In the 2021 Canadian election, all major federal parties pledged to take action to tackle the dire housing crisis and make home ownership more affordable. Sadly, the dream of home ownership is even further out of reach for many families. We have the worst housing affordability situation in our history.
This is tragic. It is time for the feds to pay the piper.
Production taxes, development charges, provincial and federal sales taxes, and land transfer taxes on new housing are out of control – pushing prices higher for homebuyers. Sadly, federal funding for new housing supply and related public infrastructure that supports growth is also lagging.
It is exceptionally difficult for residential developers and builders in Ontario to build more homes – and for the public to afford them – when the various taxes account for such a large chunk of the cost of a home and the funds are not being properly reinvested into public infrastructure for the future.
The federal government must do its part and begin investing more of the taxation revenue it collects from new home construction into public infrastructure that supports the growth of housing.
A report authored by the Canadian Centre for Economic Analysis (CANCEA) shows that taxes on the purchase of a new home in Ontario accounts for 31 per cent of the price, up from about 24 per cent in 2012. The federal government’s share of those taxes is 39 per cent, yet it only invests 7.1 per cent in public infrastructure.
So, on a home that costs the buyer $940,400, $288,500 is taxation revenue paid to the government. It’s an outrageous situation, especially when we are in such dire need of a new housing supply.
The tax burden on new home construction is two times higher compared to other sectors of the economy. Products and sectors such as cars, electronics and manufacturing are not taxed nearly as much.
If you walk into a car dealership to buy a new set of wheels, you wouldn’t expect to be taxed at a rate that’s disproportionately higher than the levy imposed on other products and industry sectors, right?
However, a new home in Ontario has a tax burden twice that of the rest of the economy.
While the federal government reaps most of the benefits of growth through the taxation of new homes, the CANCEA report notes it has not been a significant participant in funding public infrastructure investment.
This puts a strain on local governments and impedes construction at a time when immigration is increasing, and more homes are desperately needed. While Ontario’s population has grown by 68 per cent since the 1970s, the number of annual new housing completions has dropped by 23 per cent.
Residential construction of new homes and investments in public infrastructure is critical to the economic growth of Ontario.

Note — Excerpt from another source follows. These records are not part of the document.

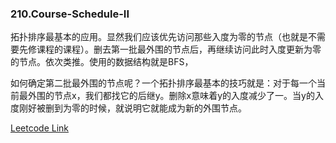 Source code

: ### 210.Course-Schedule-II

拓扑排序最基本的应用。显然我们应该优先访问那些入度为零的节点（也就是不需要先修课程的课程）。删去第一批最外围的节点后，再继续访问此时入度更新为零的节点。依次类推。使用的数据结构就是BFS，

如何确定第二批最外围的节点呢？一个拓扑排序最基本的技巧就是：对于每一个当前最外围的节点x，我们都找它的后继y。删除x意味着y的入度减少了一。当y的入度刚好被删到为零的时候，就说明它就能成为新的外围节点。


[Leetcode Link](https://leetcode.com/problems/course-schedule-ii) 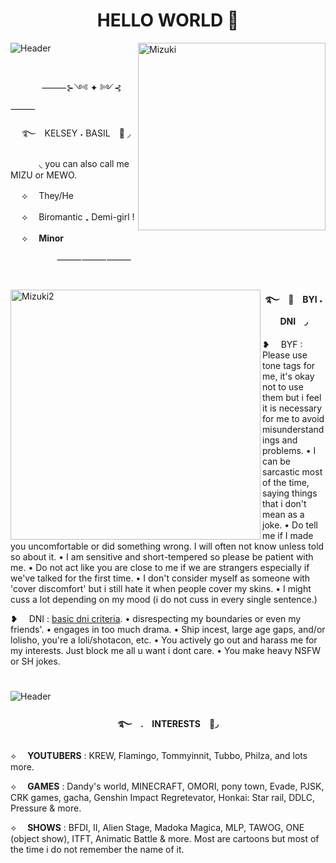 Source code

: <h1 align="center">HELLO WORLD 🎀</h1>

<img alt="Header" src="https://64.media.tumblr.com/d9445d5e772c62a4aeea2359fc965c2f/d4220ce088b27814-7e/s2048x3072/85285e617bb85e7929765e8d64ed9976e446a8ec.pnj">

<img align="right" alt="Mizuki" width="300" src="https://64.media.tumblr.com/ba5177ae165bbee4ba8dc64bbd255baa/5ed58768fcf53ef2-16/s400x600/1bfb349cb342d2984cffabc9b81fd924694ac057.pnj">

#
    
　  　　 ⸻⊱༺ ✦ ༻⊰⸻
      
　
࿐　KELSEY ˖ BASIL　📌 ◞

　　　
◟ you can also call me MIZU or MEWO.


 　
⟡  They/He

 　
⟡  Biromantic ₊ Demi-girl  !

 　
⟡  __Minor__

　
　　　　⸻⸻⸻
#

<!-- what -->
<img align="left" alt="Mizuki2" width="400" src="https://64.media.tumblr.com/a487ad71c06864fc2471eed7b31980f1/5ed58768fcf53ef2-71/s400x600/1c458a033bea1088022a05c5ae82c670cc66dbcd.pnj">
<h4 align="center">࿐　🎀　BYI ˖ DNI　◞</h4>

    
  ❥   BYF : Please use tone tags for me, it's okay not to use them but i feel it is necessary for me to avoid misunderstandings and problems. • I can be sarcastic most of the time, saying things that i don't mean as a joke. • Do tell me if I made you uncomfortable or did something wrong. I will often not know unless told so about it. • I am sensitive and short-tempered so please be patient with me. • Do not act like you are close to me if we are strangers especially if we've talked for the first time. • I don't consider myself as someone with 'cover discomfort' but i still hate it when people cover my skins. • I might cuss a lot depending on my mood (i do not cuss in every single sentence.)

     
  ❥   DNI : [basic dni criteria](https://dni-criteria.carrd.co/). • disrespecting my boundaries or even my friends'. • engages in too much drama. • Ship incest, large age gaps, and/or lolisho, you're a loli/shotacon, etc. • You actively go out and harass me for my interests. Just block me all u want i dont care. • You make heavy NSFW or SH jokes.

#

  <!-- INTERESTS -->
     
<img alt="Header" src="https://64.media.tumblr.com/cdbcf1d47e63e35d9d9d54c570ad7480/2b8465f639b2f1ab-80/s2048x3072/a58763cb43cd681b0e9a4808da2e907fb5d9c7ff.pnj">
<h4 align="center">࿐　.　INTERESTS　🍓◞</h4>

⟡  **YOUTUBERS** : KREW, Flamingo, Tommyinnit, Tubbo, Philza, and lots more.

⟡  **GAMES** : Dandy's world, MINECRAFT, OMORI, pony town, Evade, PJSK, CRK games, gacha, Genshin Impact Regretevator, Honkai: Star rail, DDLC, Pressure & more.

⟡  __**SHOWS**__ : BFDI, II, Alien Stage, Madoka Magica, MLP, TAWOG, ONE (object show), ITFT, Animatic Battle & more. Most are cartoons but most of the time i do not remember the name of it.
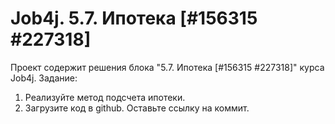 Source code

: # Job4j. 5.7. Ипотека [#156315 #227318]
Проект содержит решения блока "5.7. Ипотека [#156315 #227318]" курса Job4j.
Задание:
1. Реализуйте метод подсчета ипотеки.
2. Загрузите код в github. Оставьте ссылку на коммит. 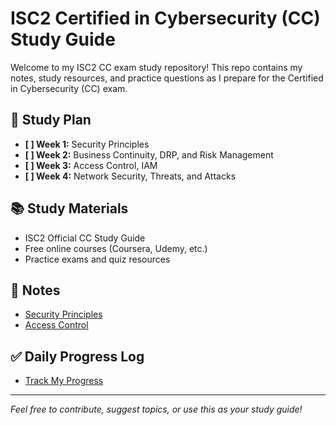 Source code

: # ISC2 Certified in Cybersecurity (CC) Study Guide

Welcome to my ISC2 CC exam study repository! This repo contains my notes, study resources, and practice questions as I prepare for the Certified in Cybersecurity (CC) exam.

## 📝 Study Plan
- **[ ] Week 1:** Security Principles
- **[ ] Week 2:** Business Continuity, DRP, and Risk Management
- **[ ] Week 3:** Access Control, IAM
- **[ ] Week 4:** Network Security, Threats, and Attacks

## 📚 Study Materials
- ISC2 Official CC Study Guide
- Free online courses (Coursera, Udemy, etc.)
- Practice exams and quiz resources

## 📌 Notes
- [Security Principles](notes/02-security-principles.md)
- [Access Control](notes/03-access-control.md)

## ✅ Daily Progress Log
- [Track My Progress](daily-progress.md)

---
_Feel free to contribute, suggest topics, or use this as your study guide!_
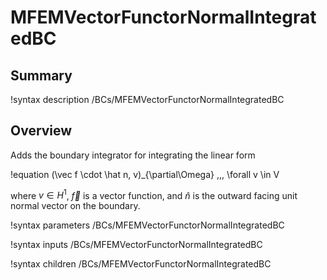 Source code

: # MFEMVectorFunctorNormalIntegratedBC

## Summary

!syntax description /BCs/MFEMVectorFunctorNormalIntegratedBC

## Overview

Adds the boundary integrator for integrating the linear form

!equation
(\vec f \cdot \hat n, v)_{\partial\Omega} \,\,\, \forall v \in V

where $v \in H^1$, $\vec f$ is a vector function, and $\hat n$ is the outward facing unit normal
vector on the boundary.

!syntax parameters /BCs/MFEMVectorFunctorNormalIntegratedBC

!syntax inputs /BCs/MFEMVectorFunctorNormalIntegratedBC

!syntax children /BCs/MFEMVectorFunctorNormalIntegratedBC
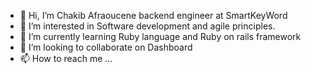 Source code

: - 👋 Hi, I’m Chakib Afraoucene backend engineer at SmartKeyWord
- 👀 I’m interested in Software development and agile principles.
- 🌱 I’m currently learning Ruby language and Ruby on rails framework
- 💞️ I’m looking to collaborate on Dashboard
- 📫 How to reach me ...

<!---
brings1234/brings1234 is a ✨ special ✨ repository because its `README.md` (this file) appears on your GitHub profile.
You can click the Preview link to take a look at your changes.
--->
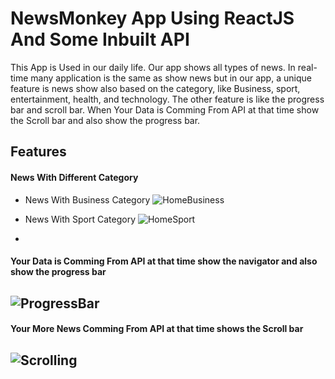 
# NewsMonkey App Using ReactJS And Some Inbuilt API

This App is Used in our daily life. Our app shows all types of news. In real-time many application is the same as show news but in our app, a unique feature is news show also based on the category, like Business, sport, entertainment, health, and technology. The other feature is like the progress bar and scroll bar. When Your Data is Comming From API at that time show the Scroll bar and also show the progress bar.
## Features

#### News With Different Category
- News With Business Category
![HomeBusiness](https://user-images.githubusercontent.com/80502799/215190796-c1919393-9029-4698-b6c6-f79a45c8e62b.png)


- News With Sport Category
![HomeSport](https://user-images.githubusercontent.com/80502799/215190804-fb058b52-21f2-40a5-ba04-ca78b15deb02.png)
-

#### Your Data is Comming From API at that time show the navigator and also show the progress bar
![ProgressBar](https://user-images.githubusercontent.com/80502799/215190813-03904566-2551-49cb-baf2-cb4e9446c8e9.png)
-

#### Your More News Comming From API at that time shows the Scroll bar
![Scrolling](https://user-images.githubusercontent.com/80502799/215190817-25a90e99-7b32-4b3f-8913-48da9eab77cf.png)
-
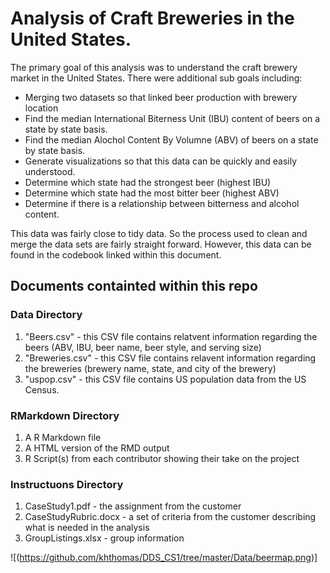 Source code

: # Analysis of Craft Breweries in the United States.

The primary goal of this analysis was to understand the craft brewery market in the United States. 
There were additional sub goals including:

* Merging two datasets so that linked beer production with brewery location
* Find the median International Biterness Unit (IBU) content of beers on a state by state basis.
* Find the median Alochol Content By Volumne (ABV) of beers on a state by state basis.
* Generate visualizations so that this data can be quickly and easily understood.
* Determine which state had the strongest beer (highest IBU)
* Determine which state had the most bitter beer (highest ABV) 
* Determine if there is a relationship between bitterness and alcohol content.

This data was fairly close to tidy data. So the process used to clean and merge the data sets are fairly straight forward.
However, this data can be found in the codebook linked within this document.

## Documents containted within this repo
### Data Directory
1. "Beers.csv" - this CSV file contains relatvent information regarding the beers (ABV, IBU, beer name, beer style, and serving size)
2. "Breweries.csv" - this CSV file contains relavent information regarding the breweries (brewery name, state, and city of the brewery)
3. "uspop.csv" - this CSV file contains US population data from the US Census.

### RMarkdown Directory
1. A R Markdown file
2. A HTML version of the RMD output
3. R Script(s) from each contributor showing their take on the project

### Instructuons Directory
1. CaseStudy1.pdf - the assignment from the customer
2. CaseStudyRubric.docx - a set of criteria from the customer describing what is needed in the analysis
3. GroupListings.xlsx - group information


![(https://github.com/khthomas/DDS_CS1/tree/master/Data/beermap.png)] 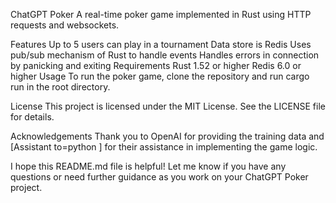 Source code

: ChatGPT Poker
A real-time poker game implemented in Rust using HTTP requests and websockets.

Features
Up to 5 users can play in a tournament
Data store is Redis
Uses pub/sub mechanism of Rust to handle events
Handles errors in connection by panicking and exiting
Requirements
Rust 1.52 or higher
Redis 6.0 or higher
Usage
To run the poker game, clone the repository and run cargo run in the root directory.

License
This project is licensed under the MIT License. See the LICENSE file for details.

Acknowledgements
Thank you to OpenAI for providing the training data and [Assistant to=python
] for their assistance in implementing the game logic.

I hope this README.md file is helpful! Let me know if you have any questions or need further guidance as you work on your ChatGPT Poker project.
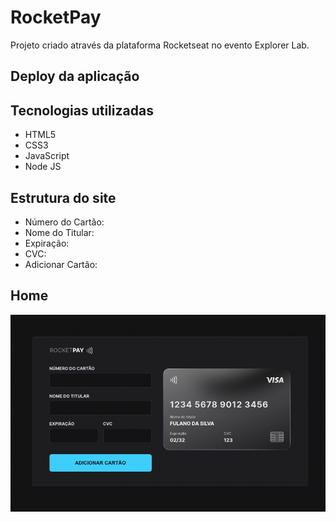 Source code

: # RocketPay
Projeto criado através da plataforma Rocketseat no evento Explorer Lab.
## Deploy da aplicação


## Tecnologias utilizadas

+ HTML5
+ CSS3
+ JavaScript
+ Node JS

## Estrutura do site
+ Número do Cartão: 
+ Nome do Titular:
+ Expiração: 
+ CVC:
+ Adicionar Cartão:


## Home

<img src=".github/project.png">

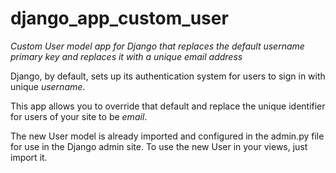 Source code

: # django_app_custom_user
_Custom User model app for Django that replaces the default username primary key and replaces it with a unique email address_

Django, by default, sets up its authentication system for users to sign in with unique _username_.

This app allows you to override that default and replace the unique identifier for users of your site to be _email_.

The new User model is already imported and configured in the admin.py file for use in the Django admin site. To use the new User in your views, just import it.
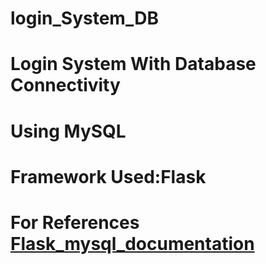 # login_System_DB
# **Login System With Database Connectivity**
# **Using MySQL**
# **Framework Used:Flask**
# **For References [Flask_mysql_documentation](https://flask-mysql.readthedocs.io/en/latest/)**
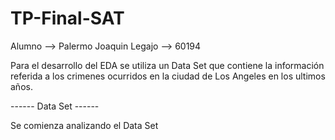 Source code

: # TP-Final-SAT
Alumno --> Palermo Joaquin
Legajo --> 60194

Para el desarrollo del EDA se utiliza un Data Set que contiene la información referida a los crimenes ocurridos en la ciudad de Los Angeles en los ultimos años.

------ Data Set ------

Se comienza analizando el Data Set 
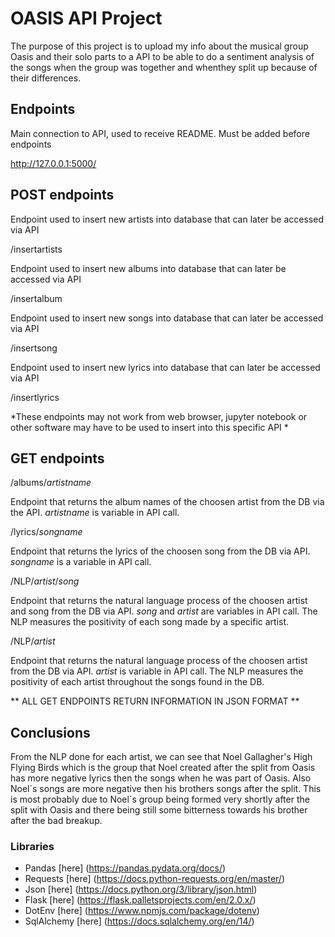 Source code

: # OASIS API Project

The purpose of this project is to upload my info about the musical group Oasis and their solo parts to a API to be able to do a sentiment analysis of the songs when the group was together and whenthey split up because of their differences.

## Endpoints
Main connection to API, used to receive README. Must be added before endpoints 

http://127.0.0.1:5000/

## POST endpoints
Endpoint used to insert new artists into database that can later be accessed via API

/insertartists

Endpoint used to insert new albums into database that can later be accessed via API

/insertalbum

Endpoint used to insert new songs into database that can later be accessed via API

/insertsong

Endpoint used to insert new lyrics into database that can later be accessed via API

/insertlyrics

*These endpoints may not work from web browser, jupyter notebook or other software may have to be used to insert into this specific API *

## GET endpoints

/albums/_artistname_

Endpoint that returns the album names of the choosen artist from the DB via the API. _artistname_ is variable in API call.

/lyrics/_songname_

Endpoint that returns the lyrics of the choosen song from the DB via API. _songname_ is a variable in API call.

/NLP/_artist_/_song_

Endpoint that returns the natural language process of the choosen artist and song from the DB via API. _song_ and _artist_ are variables in API call. The NLP measures the positivity of each song made by a specific artist.

/NLP/_artist_

Endpoint that returns the natural language process of the choosen artist from the DB via API. _artist_ is variable in API call. The NLP measures the positivity of each artist throughout the songs found in the DB.


** ALL GET ENDPOINTS RETURN INFORMATION IN JSON FORMAT **

## Conclusions
From the NLP done for each artist, we can see that Noel Gallagher's High Flying Birds which is the group that Noel created after the split from Oasis has more negative lyrics then the songs when he was part of Oasis. Also Noel´s songs are more negative then his brothers songs after the split. This is most probably due to Noel´s group being formed very shortly after the split with Oasis and there being still some bitterness towards his brother after the bad breakup.

### Libraries
-	Pandas [here] (https://pandas.pydata.org/docs/)
-	Requests [here] (https://docs.python-requests.org/en/master/)
-	Json [here] (https://docs.python.org/3/library/json.html)
-   Flask [here] (https://flask.palletsprojects.com/en/2.0.x/)
-   DotEnv [here] (https://www.npmjs.com/package/dotenv)
-   SqlAlchemy [here] (https://docs.sqlalchemy.org/en/14/)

Yet, the present level of federal investment in public infrastructure is falling far short of what is needed to sustain our communities and contribute to economic growth. The federal government is contributing too little compared to the amount of revenue it generates.
The CANCEA report suggests that public infrastructure investment funding in Ontario required to support growth trends is 30 per cent below what is required.
This ongoing lack of support is one of the reasons we have the worst housing affordability crisis in Ontario’s history.
The level of federal investment in Ontario has not increased in real terms as a percentage of GDP for the past 10 years. Clearly, there is work to be done.
RESCON has called on the feds to ante up more funds for housing and related infrastructure. It is time they complied.